A court decision in Ohio has ruled that grandparents may have visitation rights for their grandchildren even when a parent disagrees.  This interests me in a couple of ways: not only the definition of "family," but the nature of rights and the law from a Confucian perspective.

    First, the outline of the case.  It seems that the child in question, we will call her B., was born to a single mother, and the mother lived with her parents, B’s grandparents.  When B  was 2 years old, her mom died, and she continued to live with her grandparents for a short time.  Then, a court awarded custody to B’s father, presumably whom she had not lived with until that time, and the father got into a legal battle with the grandparents over their visitation rights.  The court settled the question in favor of the grandparents who now can visit B on a legal basis.

     I think the outcome is right: the grandparents should be a part of the child’s life.  But it is not clear to me that this should be true under all circumstances.  What matters is not some sort of abstract legal definition of a "grandparent," but the actual experience of contributing to the care and growth of the child.  In this case, with the father’s apparent abdication of his child-rearing responsibilities (why was he not living with the mother and child?), it seems to me that the grandparent’s claim is at least as strong as the father’s, although that might not be true in other cases.

      My reading of this case draws upon a classical Confucian sensibility (I am using the modifyer "classical" because the legal uses of Confucianism in imperial China undermined what I believe is the classical expression of Confucian ethics).  From that point of view what matters in the definition of a family is not the claim of a right as a parent or grandparent, but the actual performance of the duties of a parent or grandparent.  B’s grandparents did their duty, they helped raise the child, they directly (and I assume, lovingly) carried out the daily tasks of feeding her, changing her, comforting her, watching over her.  To a Confucian that actual experience is what counts.  If a person does not live up to and enact the social role of "parent," then he or she is not really a "parent."  There is no universal category of "parent" to which all people with children belong and, therefore, enjoy the same rights of parenthood.  Rather, for a Confucian, parenthood is a duty that has to be fulfilled, and when it is fulfilled, then a person can invoke whatever rights that might come along with the accomplishment of the relevant duties.  Nothing is automatic.

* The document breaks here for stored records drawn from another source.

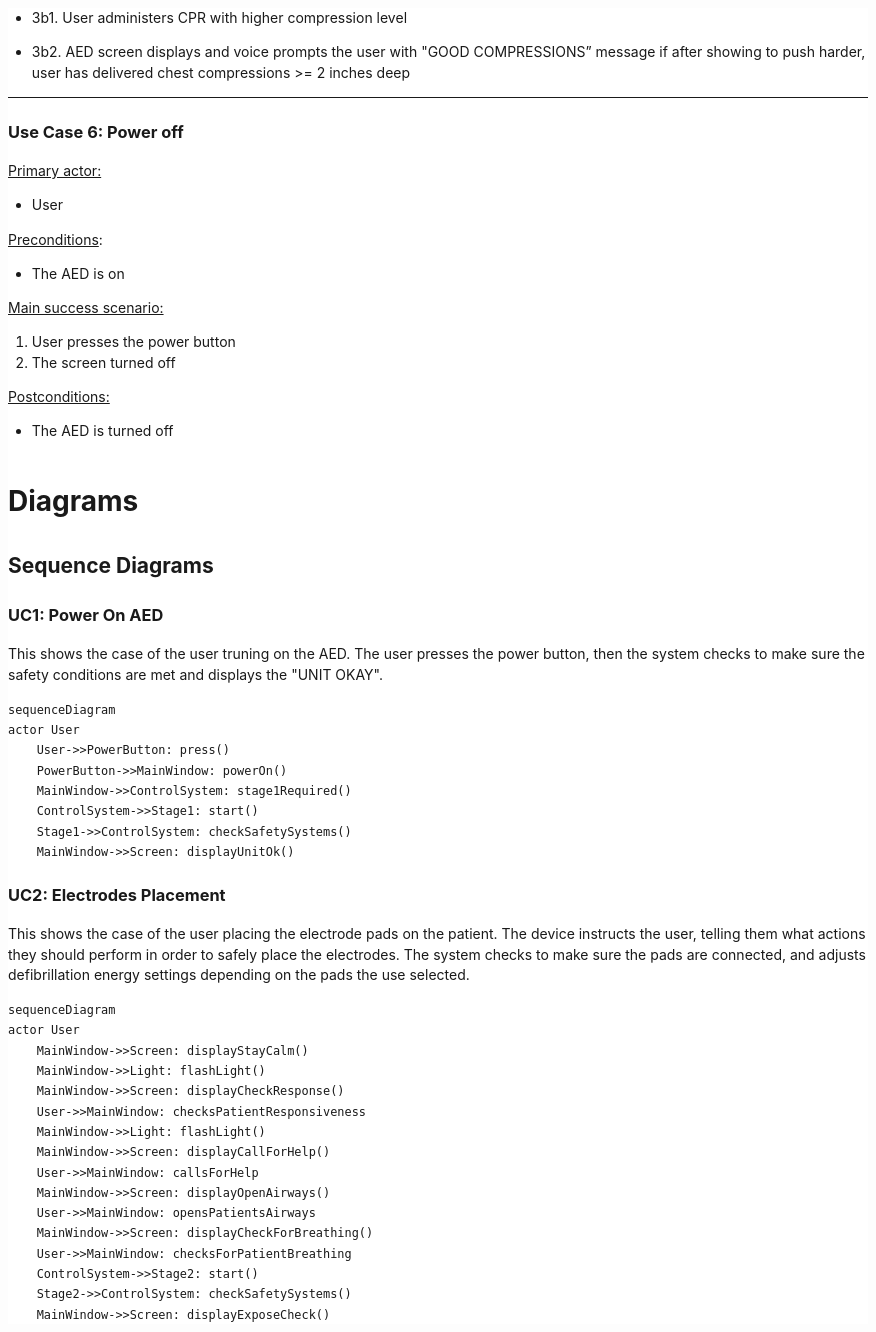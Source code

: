 - 3b1. User administers CPR with higher compression level

- 3b2. AED screen displays and voice prompts the user with "GOOD COMPRESSIONS” message if after showing to push harder, user has delivered chest compressions >= 2 inches deep

<hr>

### **Use Case 6: Power off** 

<u>Primary actor:</u>

- User

<u>Preconditions</u>:

- The AED is on

<u>Main success scenario:</u>

1. User presses the power button
2. The screen turned off

<u>Postconditions:</u>

- The AED is turned off


# Diagrams

## Sequence Diagrams

### UC1: Power On AED
This shows the case of the user truning on the AED. The user presses the power button, then the system checks to make sure the safety conditions are met and displays the "UNIT OKAY".
```mermaid
sequenceDiagram
actor User
    User->>PowerButton: press()
    PowerButton->>MainWindow: powerOn()
    MainWindow->>ControlSystem: stage1Required()
    ControlSystem->>Stage1: start()
    Stage1->>ControlSystem: checkSafetySystems()
    MainWindow->>Screen: displayUnitOk()
```

### UC2: Electrodes Placement
This shows the case of the user placing the electrode pads on the patient. The device instructs the user, telling them what actions they should perform in order to safely place the electrodes. The system checks to make sure the pads are connected, and adjusts defibrillation energy settings depending on the pads the use selected.
```mermaid
sequenceDiagram
actor User
    MainWindow->>Screen: displayStayCalm()
    MainWindow->>Light: flashLight()
    MainWindow->>Screen: displayCheckResponse()
    User->>MainWindow: checksPatientResponsiveness
    MainWindow->>Light: flashLight()
    MainWindow->>Screen: displayCallForHelp()
    User->>MainWindow: callsForHelp
    MainWindow->>Screen: displayOpenAirways()
    User->>MainWindow: opensPatientsAirways
    MainWindow->>Screen: displayCheckForBreathing()
    User->>MainWindow: checksForPatientBreathing
    ControlSystem->>Stage2: start()
    Stage2->>ControlSystem: checkSafetySystems()
    MainWindow->>Screen: displayExposeCheck()
```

     So, it will come as no surprise that I am dubious of the father’s claim here.  All I am going on in the NYT report, so I will not go too far in disparaging the father’s standing.  But the fact that he was not in the house, doing the daily duty of raising the child, suggests a certain abdication of his rights as father.  If I were the judge, I would place the burden of proof on him to demonstrate that he was, in fact and in action (not just in genes), a father.

     Now, redemption is always possible for Confucius.  So, if the father was recognizing that he needed to step up and care for the child, then he should be given the chance to live up to the social duty of fatherhood.  We can all always do better in cultivating our closest loving relationships.  But this should in no way justify cutting the grandparents out of the picture.  Perhaps the father does not like them: that should not matter.  What matters is that the grandparents did the right thing and, in that, they created rights for themselves regarding the child’s future. 

    There is one more facet of this case that bears commentary.  If we were to follow a Confucian perspective on the law, judges would have to decide, in each case, the extent to which parents and grandparents were performing their social duties.  It would not be enough to establish a general principle or category – i.e parental or grandparental rights – because the morally best outcome would be determined by the particular behavior in each case, not the universal rights invoked.  Such an approach would make the law more particularistic than we are used to, and it could be open to abuse if a judge were to misjudge or, worse, purposefully misconstrue, the facts of who was doing what in specific cases.  Yet as B’s case demonstrates, it does matter whether a father is truly being a father, or grandparents are truly being grandparents.  And those social facts must be integrated in court judgments.